SEASONS  ON  THE  FOOTPATH

WINTER

Frost crystals on vegetation.

This particular winter had arrived during the old year - a December cold snap.  First came sharp overnight frosts, decorating almost the whole environment with ice crystals.  It marked the end of autumn by loosening the last of the year's deciduous tree leaves, depositing many on the footpath.

Two of the footpath gates, in snow.
Then there were a few inches of snow, producing attractive winter scenes -
New snow on the footpath.
- without blocking the regular footpath route.

Horses and fox in snow.
Some animals were better looked after than others.  (And some were easier to photograph in focus than others!)

SPRING

Early precursors of spring.
Eager to spot signs of spring, the hawthorn shoot was noticeably exceptional on the 12th of February.  But the wild plants began awakening by the 17th, with lesser celandines in several places, daisies in the horse pastures - and a new woodland fungus for good measure.

A skeleton leaf. A  SKELETON  LEAF

All those leaves that were shed in the autumn have been undergoing the early stages of recycling.  Fungi and bacteria are able to feed on all the tissues so the thinner parts get used up first, leaving the ribs and veins as temporary skeletons.  All will have been used up, returning the minerals and carbon dioxide for re-use, well before the next autumn leaf-fall.
Photographed in March.

Blackthorn and old man's beard. WHITE  SPRING

The first petals to decorate trees in the early spring are those of the white flowers of blackthorn.  The only other white features at that time of year are last year's old man's beard - right-hand picture.
Photographed in March.

Rose and iris shoots. PROMISES

Curiously non-green, the first spring shoots of a gone-wild rambler rose were just as colourful as their summer flowers will be.

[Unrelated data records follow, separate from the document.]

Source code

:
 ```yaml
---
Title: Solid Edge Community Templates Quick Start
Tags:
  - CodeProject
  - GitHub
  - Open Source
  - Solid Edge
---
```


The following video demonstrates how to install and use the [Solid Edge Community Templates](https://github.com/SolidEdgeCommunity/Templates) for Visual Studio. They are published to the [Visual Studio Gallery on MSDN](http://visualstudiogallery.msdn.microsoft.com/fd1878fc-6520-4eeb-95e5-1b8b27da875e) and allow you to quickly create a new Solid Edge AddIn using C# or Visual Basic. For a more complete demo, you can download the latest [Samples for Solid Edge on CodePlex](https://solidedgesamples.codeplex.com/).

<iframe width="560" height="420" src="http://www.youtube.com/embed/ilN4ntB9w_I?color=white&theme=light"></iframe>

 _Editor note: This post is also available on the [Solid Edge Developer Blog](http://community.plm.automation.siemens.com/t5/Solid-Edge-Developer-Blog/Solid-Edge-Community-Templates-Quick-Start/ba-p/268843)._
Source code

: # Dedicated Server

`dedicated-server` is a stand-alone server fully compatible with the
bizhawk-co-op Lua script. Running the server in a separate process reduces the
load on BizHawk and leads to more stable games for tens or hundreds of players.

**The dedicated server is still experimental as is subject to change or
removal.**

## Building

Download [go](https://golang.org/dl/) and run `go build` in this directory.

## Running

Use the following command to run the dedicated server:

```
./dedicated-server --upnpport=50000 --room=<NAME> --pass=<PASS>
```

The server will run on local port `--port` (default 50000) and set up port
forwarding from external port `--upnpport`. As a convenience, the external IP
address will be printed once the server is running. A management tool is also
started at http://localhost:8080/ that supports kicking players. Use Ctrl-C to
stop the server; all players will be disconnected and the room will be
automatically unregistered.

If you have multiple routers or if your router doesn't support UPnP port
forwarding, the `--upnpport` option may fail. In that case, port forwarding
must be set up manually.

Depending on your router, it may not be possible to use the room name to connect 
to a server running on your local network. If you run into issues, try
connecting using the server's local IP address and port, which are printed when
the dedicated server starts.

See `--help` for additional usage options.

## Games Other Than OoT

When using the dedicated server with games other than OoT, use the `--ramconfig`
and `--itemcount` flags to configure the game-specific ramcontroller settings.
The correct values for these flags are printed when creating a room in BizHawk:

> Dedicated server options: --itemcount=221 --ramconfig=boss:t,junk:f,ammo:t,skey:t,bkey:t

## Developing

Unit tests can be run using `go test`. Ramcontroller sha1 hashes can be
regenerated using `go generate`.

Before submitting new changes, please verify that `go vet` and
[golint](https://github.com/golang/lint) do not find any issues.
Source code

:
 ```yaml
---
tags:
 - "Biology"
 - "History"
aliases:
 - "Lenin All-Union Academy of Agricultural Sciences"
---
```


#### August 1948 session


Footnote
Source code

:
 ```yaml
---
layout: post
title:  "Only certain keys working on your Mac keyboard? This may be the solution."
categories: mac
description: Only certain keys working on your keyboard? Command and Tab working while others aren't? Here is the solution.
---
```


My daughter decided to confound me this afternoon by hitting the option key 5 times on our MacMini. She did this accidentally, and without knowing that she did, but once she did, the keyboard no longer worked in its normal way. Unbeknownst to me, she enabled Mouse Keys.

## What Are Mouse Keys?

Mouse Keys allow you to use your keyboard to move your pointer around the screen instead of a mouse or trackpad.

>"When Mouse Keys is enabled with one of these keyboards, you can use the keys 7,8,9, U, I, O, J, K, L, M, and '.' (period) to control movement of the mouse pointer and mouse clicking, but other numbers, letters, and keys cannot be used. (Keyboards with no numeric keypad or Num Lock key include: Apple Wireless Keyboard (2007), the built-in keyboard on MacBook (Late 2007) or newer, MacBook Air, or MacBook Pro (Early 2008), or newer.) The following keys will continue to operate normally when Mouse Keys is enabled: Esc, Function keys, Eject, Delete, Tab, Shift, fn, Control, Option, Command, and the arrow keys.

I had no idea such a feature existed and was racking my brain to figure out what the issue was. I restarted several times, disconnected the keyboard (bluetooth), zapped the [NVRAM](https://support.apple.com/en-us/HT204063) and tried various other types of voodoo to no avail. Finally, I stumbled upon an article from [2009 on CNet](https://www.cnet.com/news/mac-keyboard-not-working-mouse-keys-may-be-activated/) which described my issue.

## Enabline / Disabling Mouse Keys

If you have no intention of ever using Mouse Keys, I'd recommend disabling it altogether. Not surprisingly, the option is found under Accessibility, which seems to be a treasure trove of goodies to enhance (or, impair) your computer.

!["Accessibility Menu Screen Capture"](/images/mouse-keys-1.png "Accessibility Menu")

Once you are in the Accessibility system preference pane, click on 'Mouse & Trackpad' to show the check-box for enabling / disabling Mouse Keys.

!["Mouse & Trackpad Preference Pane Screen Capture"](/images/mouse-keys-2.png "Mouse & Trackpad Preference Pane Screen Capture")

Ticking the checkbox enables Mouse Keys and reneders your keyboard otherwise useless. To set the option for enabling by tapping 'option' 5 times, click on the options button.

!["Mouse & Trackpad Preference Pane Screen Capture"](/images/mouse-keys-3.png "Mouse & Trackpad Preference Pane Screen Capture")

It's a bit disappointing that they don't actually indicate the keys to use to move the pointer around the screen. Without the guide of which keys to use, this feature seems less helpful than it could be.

At the same time the yellow iris plants had the dubious new year benefit of immersion in the winter flooding of the once-upon-a-time canal.

Photographed in March.

SUMMER

Haylage bales.
Meadows can provide winter food in the form of hay (dried herbage), or silage (fresh but sealed for self-pickling), or, as here, as the half-and-half haylage.  Cut, left to wilt for a day or more, and collected into bigger rows (swaths) for the baler, another machine promptly wraps each bale in several layers of plastic sheeting.  Still alive, the grasses and herbs generate enough carbon dioxide and organic acids to preserve all the goodness until opened up months later.

AUTUMN

Hawthorn and dogwood berries.
It's a curious FACT that ON AVERAGE only ONE seed on each hawthorn bush (left picture) produces ONE successful replacement bush
in its whole lifetime!
(If it were more, the world would be covered in hawthorns by this time.)
It's the same for dogwood (right picture) - and ash trees and cocksfoot grass and ... so on.  But all this profusion is not surplus.  Those berries provide food for birds and other creatures.  Any that are 'wasted' will be used as food by invertebrates or fungi or bacteria - all parts of an infintely recycling ecosystem.

Signs of autumn.
Is AUTUMN the most COLOURFUL season?

Autumn leaves on paths.
- even when when nature has just left the leaves to fall on the footpath?